*REQUIRED WORK*
Working from the records below, repeat exactly the lines starting at the line that contains "export PANOPSET_SITE_PWD=deployment site" and ending at the line that contains "DeskPageController", inclusive.

*INPUT DATA*
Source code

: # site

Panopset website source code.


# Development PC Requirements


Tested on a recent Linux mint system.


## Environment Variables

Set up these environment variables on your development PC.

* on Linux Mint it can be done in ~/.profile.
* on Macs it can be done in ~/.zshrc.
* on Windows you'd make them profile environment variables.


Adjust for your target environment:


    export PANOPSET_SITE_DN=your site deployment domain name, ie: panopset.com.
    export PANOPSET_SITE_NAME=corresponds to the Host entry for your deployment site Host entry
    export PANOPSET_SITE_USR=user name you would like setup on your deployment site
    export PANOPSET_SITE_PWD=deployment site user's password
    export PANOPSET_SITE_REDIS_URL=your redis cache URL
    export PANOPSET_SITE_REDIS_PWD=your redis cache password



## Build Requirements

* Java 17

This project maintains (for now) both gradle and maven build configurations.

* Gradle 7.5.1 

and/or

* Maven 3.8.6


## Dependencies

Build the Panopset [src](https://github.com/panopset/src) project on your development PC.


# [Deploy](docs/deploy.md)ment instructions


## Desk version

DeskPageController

--

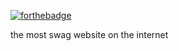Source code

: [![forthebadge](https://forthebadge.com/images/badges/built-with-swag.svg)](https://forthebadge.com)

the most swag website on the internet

*OUTPUT OF THE TASK*
    export PANOPSET_SITE_PWD=deployment site user's password
    export PANOPSET_SITE_REDIS_URL=your redis cache URL
    export PANOPSET_SITE_REDIS_PWD=your redis cache password



## Build Requirements

* Java 17

This project maintains (for now) both gradle and maven build configurations.

* Gradle 7.5.1 

and/or

* Maven 3.8.6


## Dependencies

Build the Panopset [src](https://github.com/panopset/src) project on your development PC.


# [Deploy](docs/deploy.md)ment instructions


## Desk version

DeskPageController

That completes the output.